#### [ABOUT THIS EXERCISE]
Among the entries below, one line contains "## 网际层的 IP 协议及配套协议" and another contains "موضوع اینه که". Transcribe those two lines and every line between them, exactly.

Start of GIVEN RECORDS

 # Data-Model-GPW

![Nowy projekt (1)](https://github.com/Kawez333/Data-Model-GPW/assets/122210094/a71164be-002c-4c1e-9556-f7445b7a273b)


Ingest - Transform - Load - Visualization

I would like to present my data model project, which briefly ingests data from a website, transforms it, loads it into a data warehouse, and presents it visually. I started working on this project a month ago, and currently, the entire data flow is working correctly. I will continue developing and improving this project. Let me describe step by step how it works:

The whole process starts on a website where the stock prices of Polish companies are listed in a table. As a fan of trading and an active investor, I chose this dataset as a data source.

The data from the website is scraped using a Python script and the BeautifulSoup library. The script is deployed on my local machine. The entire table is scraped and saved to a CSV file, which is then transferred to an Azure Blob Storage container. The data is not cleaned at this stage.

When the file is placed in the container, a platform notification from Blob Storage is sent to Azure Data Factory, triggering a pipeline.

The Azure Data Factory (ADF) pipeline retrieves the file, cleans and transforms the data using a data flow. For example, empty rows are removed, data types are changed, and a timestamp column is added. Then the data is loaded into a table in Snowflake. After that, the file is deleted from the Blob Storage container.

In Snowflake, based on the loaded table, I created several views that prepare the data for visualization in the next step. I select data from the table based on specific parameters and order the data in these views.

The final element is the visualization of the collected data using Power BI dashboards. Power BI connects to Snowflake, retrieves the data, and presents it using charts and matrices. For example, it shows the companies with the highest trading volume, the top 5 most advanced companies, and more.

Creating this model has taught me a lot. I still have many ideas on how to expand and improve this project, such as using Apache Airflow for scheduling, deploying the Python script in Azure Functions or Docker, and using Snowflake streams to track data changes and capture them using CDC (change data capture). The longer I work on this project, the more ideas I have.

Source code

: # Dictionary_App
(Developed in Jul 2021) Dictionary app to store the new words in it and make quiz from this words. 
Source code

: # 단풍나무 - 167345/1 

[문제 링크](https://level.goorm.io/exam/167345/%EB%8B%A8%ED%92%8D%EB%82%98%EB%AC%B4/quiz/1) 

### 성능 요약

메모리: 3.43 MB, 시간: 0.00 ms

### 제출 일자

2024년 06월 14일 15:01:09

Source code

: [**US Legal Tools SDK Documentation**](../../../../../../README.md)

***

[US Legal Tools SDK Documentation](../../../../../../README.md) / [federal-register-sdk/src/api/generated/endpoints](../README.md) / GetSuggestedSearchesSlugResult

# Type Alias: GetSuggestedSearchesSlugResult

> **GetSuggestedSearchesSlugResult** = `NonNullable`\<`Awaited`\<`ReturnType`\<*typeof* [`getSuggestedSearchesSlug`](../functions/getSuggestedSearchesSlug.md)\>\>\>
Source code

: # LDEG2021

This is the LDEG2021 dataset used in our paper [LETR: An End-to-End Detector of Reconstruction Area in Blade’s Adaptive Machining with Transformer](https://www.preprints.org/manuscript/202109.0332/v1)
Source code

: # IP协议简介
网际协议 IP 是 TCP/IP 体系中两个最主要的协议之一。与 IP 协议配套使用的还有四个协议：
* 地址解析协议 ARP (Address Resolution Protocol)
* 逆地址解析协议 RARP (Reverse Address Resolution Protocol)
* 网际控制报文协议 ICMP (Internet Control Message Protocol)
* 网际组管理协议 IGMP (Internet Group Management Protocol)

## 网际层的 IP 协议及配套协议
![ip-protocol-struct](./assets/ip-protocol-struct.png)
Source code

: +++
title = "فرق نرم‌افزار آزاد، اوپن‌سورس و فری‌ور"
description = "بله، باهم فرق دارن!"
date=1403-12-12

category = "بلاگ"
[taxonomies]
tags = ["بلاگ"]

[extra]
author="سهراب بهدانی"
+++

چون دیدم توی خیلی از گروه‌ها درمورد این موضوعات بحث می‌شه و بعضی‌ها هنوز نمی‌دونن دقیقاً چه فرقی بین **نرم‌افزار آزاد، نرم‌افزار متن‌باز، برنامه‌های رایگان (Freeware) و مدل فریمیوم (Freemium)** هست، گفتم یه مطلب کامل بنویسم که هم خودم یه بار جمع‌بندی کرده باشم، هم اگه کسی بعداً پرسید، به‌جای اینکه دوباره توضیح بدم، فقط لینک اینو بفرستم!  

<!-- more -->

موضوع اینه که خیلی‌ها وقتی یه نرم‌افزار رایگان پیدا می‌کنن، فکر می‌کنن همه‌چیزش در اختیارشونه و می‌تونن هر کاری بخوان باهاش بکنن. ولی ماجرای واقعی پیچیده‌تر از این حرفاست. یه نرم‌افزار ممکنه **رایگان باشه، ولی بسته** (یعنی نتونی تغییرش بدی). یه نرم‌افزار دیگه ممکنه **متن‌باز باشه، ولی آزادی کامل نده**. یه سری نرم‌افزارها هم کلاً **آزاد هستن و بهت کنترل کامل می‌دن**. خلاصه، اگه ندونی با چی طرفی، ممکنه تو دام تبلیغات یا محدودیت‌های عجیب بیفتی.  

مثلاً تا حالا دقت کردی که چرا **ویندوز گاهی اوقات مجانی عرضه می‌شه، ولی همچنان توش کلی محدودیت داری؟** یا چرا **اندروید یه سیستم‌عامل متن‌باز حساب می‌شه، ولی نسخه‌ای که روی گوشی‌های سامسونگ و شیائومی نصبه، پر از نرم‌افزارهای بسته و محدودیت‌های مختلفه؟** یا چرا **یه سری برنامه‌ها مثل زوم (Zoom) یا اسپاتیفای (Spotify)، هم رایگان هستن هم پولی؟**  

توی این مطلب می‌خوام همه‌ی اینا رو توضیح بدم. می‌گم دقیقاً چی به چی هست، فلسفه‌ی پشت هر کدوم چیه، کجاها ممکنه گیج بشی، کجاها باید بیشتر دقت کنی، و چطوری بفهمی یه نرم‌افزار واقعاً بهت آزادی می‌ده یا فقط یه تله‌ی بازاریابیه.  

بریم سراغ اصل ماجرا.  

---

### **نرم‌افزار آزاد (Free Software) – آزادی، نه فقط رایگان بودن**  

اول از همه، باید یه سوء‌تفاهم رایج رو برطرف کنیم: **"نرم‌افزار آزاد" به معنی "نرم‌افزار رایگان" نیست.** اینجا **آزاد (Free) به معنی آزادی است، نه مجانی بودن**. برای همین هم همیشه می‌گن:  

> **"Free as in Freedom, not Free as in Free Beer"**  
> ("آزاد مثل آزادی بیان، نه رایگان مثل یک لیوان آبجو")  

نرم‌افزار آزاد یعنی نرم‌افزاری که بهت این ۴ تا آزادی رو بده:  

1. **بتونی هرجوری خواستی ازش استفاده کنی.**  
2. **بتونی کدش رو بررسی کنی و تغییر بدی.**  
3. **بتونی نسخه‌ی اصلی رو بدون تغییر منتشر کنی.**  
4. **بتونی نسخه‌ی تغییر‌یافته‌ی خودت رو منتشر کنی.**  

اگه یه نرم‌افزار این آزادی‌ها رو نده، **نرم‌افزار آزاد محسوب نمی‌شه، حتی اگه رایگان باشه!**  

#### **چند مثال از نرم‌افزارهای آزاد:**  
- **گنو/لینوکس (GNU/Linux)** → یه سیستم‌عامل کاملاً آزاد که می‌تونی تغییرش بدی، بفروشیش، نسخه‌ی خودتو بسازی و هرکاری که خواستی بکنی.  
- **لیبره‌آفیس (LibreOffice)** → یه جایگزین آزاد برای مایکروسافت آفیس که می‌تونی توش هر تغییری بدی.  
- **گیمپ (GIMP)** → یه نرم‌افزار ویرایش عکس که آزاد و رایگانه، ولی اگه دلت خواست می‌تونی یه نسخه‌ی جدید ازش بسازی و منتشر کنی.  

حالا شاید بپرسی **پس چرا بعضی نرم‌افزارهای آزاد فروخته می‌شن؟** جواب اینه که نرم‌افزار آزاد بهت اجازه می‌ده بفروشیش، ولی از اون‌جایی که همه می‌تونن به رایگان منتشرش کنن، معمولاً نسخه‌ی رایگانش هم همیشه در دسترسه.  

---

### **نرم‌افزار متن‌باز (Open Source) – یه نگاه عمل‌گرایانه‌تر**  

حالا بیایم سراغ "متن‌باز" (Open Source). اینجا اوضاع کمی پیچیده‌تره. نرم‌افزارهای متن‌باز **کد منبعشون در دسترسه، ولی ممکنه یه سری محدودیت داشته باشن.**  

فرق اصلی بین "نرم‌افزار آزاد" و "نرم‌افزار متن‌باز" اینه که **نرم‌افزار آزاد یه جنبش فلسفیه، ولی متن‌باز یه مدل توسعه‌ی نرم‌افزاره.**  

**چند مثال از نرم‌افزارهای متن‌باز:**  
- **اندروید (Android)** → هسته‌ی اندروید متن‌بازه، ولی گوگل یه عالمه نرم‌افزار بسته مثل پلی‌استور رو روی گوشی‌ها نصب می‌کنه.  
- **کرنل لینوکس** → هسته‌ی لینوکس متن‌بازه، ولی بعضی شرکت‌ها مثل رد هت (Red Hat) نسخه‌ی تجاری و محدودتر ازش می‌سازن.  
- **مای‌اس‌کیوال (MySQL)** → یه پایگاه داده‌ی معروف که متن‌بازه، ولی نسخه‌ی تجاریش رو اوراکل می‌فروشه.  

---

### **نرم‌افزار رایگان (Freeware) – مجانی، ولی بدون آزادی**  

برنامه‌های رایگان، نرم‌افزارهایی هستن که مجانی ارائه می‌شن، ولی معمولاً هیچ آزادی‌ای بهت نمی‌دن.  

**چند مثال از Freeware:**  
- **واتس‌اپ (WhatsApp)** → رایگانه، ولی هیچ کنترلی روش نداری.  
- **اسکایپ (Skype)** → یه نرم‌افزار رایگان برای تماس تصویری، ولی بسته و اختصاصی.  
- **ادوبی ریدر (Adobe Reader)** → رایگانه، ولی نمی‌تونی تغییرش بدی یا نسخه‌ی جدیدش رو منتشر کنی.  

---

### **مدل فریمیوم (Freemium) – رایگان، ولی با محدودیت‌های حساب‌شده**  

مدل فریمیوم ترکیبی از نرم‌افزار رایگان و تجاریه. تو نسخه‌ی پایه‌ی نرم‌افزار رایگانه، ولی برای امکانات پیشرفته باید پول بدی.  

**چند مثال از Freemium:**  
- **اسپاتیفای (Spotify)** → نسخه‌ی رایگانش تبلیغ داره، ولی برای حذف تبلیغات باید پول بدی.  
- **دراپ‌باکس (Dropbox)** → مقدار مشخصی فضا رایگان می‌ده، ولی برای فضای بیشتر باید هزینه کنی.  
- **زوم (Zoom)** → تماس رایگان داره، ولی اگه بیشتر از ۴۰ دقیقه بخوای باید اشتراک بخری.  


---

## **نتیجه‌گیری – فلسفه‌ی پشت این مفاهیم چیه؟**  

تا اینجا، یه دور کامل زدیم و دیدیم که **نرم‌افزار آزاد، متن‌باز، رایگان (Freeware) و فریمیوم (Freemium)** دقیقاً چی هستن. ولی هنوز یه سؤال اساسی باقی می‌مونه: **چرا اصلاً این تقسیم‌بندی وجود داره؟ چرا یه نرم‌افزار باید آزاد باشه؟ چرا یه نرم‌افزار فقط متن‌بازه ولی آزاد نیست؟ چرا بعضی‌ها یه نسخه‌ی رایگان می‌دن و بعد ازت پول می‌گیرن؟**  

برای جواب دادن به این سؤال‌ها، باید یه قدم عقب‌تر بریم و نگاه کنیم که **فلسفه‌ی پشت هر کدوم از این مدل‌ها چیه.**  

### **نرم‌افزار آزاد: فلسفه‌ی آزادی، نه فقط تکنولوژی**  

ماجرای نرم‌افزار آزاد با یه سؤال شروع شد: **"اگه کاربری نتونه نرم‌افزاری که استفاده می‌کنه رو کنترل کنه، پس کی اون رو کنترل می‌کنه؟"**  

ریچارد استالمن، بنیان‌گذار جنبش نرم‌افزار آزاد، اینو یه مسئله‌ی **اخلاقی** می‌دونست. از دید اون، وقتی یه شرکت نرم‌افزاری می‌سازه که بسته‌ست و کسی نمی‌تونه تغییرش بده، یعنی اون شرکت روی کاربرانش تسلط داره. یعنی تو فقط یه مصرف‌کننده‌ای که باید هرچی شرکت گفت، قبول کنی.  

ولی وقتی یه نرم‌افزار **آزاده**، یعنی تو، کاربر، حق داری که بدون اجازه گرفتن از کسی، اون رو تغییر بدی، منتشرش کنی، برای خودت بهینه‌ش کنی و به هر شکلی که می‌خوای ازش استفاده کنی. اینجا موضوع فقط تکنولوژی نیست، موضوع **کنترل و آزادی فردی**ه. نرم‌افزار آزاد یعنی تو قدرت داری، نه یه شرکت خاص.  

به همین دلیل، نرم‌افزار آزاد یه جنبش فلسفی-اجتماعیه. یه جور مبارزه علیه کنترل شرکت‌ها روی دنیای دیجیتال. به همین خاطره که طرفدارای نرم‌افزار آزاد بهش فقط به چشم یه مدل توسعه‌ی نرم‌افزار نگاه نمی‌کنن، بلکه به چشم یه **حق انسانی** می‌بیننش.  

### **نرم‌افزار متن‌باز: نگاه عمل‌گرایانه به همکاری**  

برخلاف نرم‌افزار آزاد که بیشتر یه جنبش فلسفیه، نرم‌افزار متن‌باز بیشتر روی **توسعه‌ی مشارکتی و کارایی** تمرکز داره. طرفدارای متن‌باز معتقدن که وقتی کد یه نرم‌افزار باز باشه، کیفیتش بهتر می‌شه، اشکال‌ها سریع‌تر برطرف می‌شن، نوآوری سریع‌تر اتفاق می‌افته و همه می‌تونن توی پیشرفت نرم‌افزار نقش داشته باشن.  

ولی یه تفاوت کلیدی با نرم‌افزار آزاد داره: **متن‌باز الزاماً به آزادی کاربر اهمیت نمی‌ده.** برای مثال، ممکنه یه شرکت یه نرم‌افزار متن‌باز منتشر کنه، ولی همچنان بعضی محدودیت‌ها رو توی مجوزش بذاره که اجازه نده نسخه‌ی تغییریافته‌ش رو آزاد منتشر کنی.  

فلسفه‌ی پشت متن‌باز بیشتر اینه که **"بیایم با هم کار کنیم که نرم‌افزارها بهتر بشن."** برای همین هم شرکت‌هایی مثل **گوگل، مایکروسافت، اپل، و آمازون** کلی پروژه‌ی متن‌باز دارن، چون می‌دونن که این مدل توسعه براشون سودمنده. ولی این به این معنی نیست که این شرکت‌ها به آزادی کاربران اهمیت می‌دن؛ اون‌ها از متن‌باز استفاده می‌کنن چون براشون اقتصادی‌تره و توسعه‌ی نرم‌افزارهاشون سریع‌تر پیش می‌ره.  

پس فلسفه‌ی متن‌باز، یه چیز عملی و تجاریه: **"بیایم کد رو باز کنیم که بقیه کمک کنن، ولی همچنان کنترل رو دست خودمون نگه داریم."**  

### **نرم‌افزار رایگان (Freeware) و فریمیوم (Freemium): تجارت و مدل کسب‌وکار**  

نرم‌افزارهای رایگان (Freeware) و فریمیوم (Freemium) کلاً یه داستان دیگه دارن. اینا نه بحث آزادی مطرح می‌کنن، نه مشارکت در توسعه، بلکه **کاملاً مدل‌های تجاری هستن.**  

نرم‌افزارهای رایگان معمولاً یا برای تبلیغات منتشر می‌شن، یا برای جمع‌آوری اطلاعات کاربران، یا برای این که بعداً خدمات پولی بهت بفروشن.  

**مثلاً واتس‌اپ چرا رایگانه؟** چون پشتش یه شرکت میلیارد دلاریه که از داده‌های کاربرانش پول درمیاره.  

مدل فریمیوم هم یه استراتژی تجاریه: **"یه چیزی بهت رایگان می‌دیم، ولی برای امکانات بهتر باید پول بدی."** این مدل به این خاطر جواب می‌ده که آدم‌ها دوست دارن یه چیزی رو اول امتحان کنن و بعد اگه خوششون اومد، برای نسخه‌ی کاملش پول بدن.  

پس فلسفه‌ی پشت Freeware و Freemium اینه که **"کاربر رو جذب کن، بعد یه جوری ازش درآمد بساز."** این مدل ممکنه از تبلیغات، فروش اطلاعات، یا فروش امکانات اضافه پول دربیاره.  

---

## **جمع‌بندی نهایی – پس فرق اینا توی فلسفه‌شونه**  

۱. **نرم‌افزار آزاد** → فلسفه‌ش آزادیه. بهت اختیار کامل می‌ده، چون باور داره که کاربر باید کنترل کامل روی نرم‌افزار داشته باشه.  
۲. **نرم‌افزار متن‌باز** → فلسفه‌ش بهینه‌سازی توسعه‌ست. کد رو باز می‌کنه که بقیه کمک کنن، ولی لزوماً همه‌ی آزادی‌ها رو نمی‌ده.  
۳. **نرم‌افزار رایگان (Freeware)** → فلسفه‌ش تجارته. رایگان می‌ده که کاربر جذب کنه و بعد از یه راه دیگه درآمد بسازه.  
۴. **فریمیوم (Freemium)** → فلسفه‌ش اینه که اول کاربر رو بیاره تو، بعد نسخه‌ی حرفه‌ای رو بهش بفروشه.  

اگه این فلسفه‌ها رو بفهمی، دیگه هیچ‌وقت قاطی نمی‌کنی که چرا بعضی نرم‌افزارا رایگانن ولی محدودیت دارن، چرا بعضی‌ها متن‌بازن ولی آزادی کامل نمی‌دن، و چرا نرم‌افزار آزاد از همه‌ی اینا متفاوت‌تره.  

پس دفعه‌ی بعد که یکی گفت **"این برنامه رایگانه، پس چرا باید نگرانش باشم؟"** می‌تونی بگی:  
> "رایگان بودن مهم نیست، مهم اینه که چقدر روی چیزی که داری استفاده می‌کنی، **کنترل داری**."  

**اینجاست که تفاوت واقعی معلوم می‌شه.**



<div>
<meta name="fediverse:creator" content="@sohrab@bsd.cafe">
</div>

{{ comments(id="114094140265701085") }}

End of GIVEN RECORDS

#### [TASK ANSWER]
## 网际层的 IP 协议及配套协议
![ip-protocol-struct](./assets/ip-protocol-struct.png)
Source code

: +++
title = "فرق نرم‌افزار آزاد، اوپن‌سورس و فری‌ور"
description = "بله، باهم فرق دارن!"
date=1403-12-12

category = "بلاگ"
[taxonomies]
tags = ["بلاگ"]

[extra]
author="سهراب بهدانی"
+++

چون دیدم توی خیلی از گروه‌ها درمورد این موضوعات بحث می‌شه و بعضی‌ها هنوز نمی‌دونن دقیقاً چه فرقی بین **نرم‌افزار آزاد، نرم‌افزار متن‌باز، برنامه‌های رایگان (Freeware) و مدل فریمیوم (Freemium)** هست، گفتم یه مطلب کامل بنویسم که هم خودم یه بار جمع‌بندی کرده باشم، هم اگه کسی بعداً پرسید، به‌جای اینکه دوباره توضیح بدم، فقط لینک اینو بفرستم!  

<!-- more -->

موضوع اینه که خیلی‌ها وقتی یه نرم‌افزار رایگان پیدا می‌کنن، فکر می‌کنن همه‌چیزش در اختیارشونه و می‌تونن هر کاری بخوان باهاش بکنن. ولی ماجرای واقعی پیچیده‌تر از این حرفاست. یه نرم‌افزار ممکنه **رایگان باشه، ولی بسته** (یعنی نتونی تغییرش بدی). یه نرم‌افزار دیگه ممکنه **متن‌باز باشه، ولی آزادی کامل نده**. یه سری نرم‌افزارها هم کلاً **آزاد هستن و بهت کنترل کامل می‌دن**. خلاصه، اگه ندونی با چی طرفی، ممکنه تو دام تبلیغات یا محدودیت‌های عجیب بیفتی.  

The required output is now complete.